Your task is to repeat the lines below exactly, excluding any pictures they contain.

- Opening Delimiter -

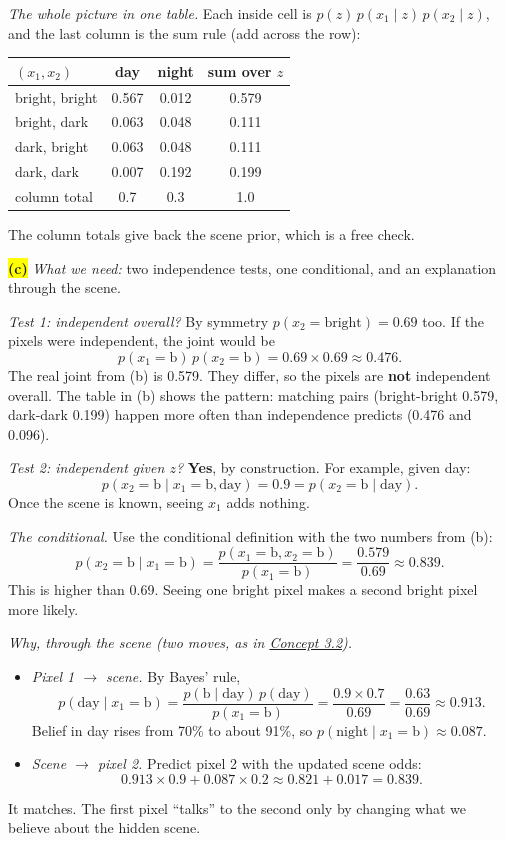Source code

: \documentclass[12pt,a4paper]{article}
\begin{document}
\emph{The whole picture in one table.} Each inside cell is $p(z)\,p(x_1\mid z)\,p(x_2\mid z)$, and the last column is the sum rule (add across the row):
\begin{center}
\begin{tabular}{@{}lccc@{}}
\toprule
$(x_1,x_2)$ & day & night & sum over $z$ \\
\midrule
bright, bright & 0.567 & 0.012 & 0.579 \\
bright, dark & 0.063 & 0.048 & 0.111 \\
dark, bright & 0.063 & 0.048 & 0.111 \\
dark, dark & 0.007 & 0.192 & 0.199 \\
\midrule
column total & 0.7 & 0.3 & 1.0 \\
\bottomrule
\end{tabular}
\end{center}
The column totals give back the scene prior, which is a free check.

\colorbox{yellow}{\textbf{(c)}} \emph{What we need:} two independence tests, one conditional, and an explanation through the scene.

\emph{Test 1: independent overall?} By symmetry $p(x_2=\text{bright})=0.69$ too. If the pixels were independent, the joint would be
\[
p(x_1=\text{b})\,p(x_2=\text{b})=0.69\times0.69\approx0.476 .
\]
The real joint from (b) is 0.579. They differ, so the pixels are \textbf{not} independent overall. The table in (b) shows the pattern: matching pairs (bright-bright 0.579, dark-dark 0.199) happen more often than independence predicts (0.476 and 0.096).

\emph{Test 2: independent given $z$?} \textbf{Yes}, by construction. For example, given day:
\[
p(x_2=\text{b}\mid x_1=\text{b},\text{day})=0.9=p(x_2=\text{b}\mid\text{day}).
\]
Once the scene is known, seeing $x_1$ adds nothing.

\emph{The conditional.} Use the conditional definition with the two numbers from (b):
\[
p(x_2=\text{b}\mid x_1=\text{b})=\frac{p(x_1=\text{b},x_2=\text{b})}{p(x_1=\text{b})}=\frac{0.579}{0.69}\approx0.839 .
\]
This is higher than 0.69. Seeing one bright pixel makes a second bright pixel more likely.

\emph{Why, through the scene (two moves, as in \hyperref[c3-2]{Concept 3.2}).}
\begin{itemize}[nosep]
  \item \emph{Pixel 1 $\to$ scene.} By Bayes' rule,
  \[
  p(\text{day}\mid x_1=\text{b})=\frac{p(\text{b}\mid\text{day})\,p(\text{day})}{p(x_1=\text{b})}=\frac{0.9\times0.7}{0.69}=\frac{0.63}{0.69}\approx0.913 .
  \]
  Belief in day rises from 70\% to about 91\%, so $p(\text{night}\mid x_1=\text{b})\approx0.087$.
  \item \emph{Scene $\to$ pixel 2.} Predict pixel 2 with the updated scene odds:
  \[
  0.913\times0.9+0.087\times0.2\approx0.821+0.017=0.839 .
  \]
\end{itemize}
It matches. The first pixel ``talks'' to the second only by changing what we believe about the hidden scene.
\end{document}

- Closing Delimiter -

RESULT OF THE EXERCISE —
Source code

: \documentclass[12pt,a4paper]{article}
\begin{document}
\emph{The whole picture in one table.} Each inside cell is $p(z)\,p(x_1\mid z)\,p(x_2\mid z)$, and the last column is the sum rule (add across the row):
\begin{center}
\begin{tabular}{@{}lccc@{}}
\toprule
$(x_1,x_2)$ & day & night & sum over $z$ \\
\midrule
bright, bright & 0.567 & 0.012 & 0.579 \\
bright, dark & 0.063 & 0.048 & 0.111 \\
dark, bright & 0.063 & 0.048 & 0.111 \\
dark, dark & 0.007 & 0.192 & 0.199 \\
\midrule
column total & 0.7 & 0.3 & 1.0 \\
\bottomrule
\end{tabular}
\end{center}
The column totals give back the scene prior, which is a free check.

\colorbox{yellow}{\textbf{(c)}} \emph{What we need:} two independence tests, one conditional, and an explanation through the scene.

\emph{Test 1: independent overall?} By symmetry $p(x_2=\text{bright})=0.69$ too. If the pixels were independent, the joint would be
\[
p(x_1=\text{b})\,p(x_2=\text{b})=0.69\times0.69\approx0.476 .
\]
The real joint from (b) is 0.579. They differ, so the pixels are \textbf{not} independent overall. The table in (b) shows the pattern: matching pairs (bright-bright 0.579, dark-dark 0.199) happen more often than independence predicts (0.476 and 0.096).

\emph{Test 2: independent given $z$?} \textbf{Yes}, by construction. For example, given day:
\[
p(x_2=\text{b}\mid x_1=\text{b},\text{day})=0.9=p(x_2=\text{b}\mid\text{day}).
\]
Once the scene is known, seeing $x_1$ adds nothing.

\emph{The conditional.} Use the conditional definition with the two numbers from (b):
\[
p(x_2=\text{b}\mid x_1=\text{b})=\frac{p(x_1=\text{b},x_2=\text{b})}{p(x_1=\text{b})}=\frac{0.579}{0.69}\approx0.839 .
\]
This is higher than 0.69. Seeing one bright pixel makes a second bright pixel more likely.

\emph{Why, through the scene (two moves, as in \hyperref[c3-2]{Concept 3.2}).}
\begin{itemize}[nosep]
  \item \emph{Pixel 1 $\to$ scene.} By Bayes' rule,
  \[
  p(\text{day}\mid x_1=\text{b})=\frac{p(\text{b}\mid\text{day})\,p(\text{day})}{p(x_1=\text{b})}=\frac{0.9\times0.7}{0.69}=\frac{0.63}{0.69}\approx0.913 .
  \]
  Belief in day rises from 70\% to about 91\%, so $p(\text{night}\mid x_1=\text{b})\approx0.087$.
  \item \emph{Scene $\to$ pixel 2.} Predict pixel 2 with the updated scene odds:
  \[
  0.913\times0.9+0.087\times0.2\approx0.821+0.017=0.839 .
  \]
\end{itemize}
It matches. The first pixel ``talks'' to the second only by changing what we believe about the hidden scene.
\end{document}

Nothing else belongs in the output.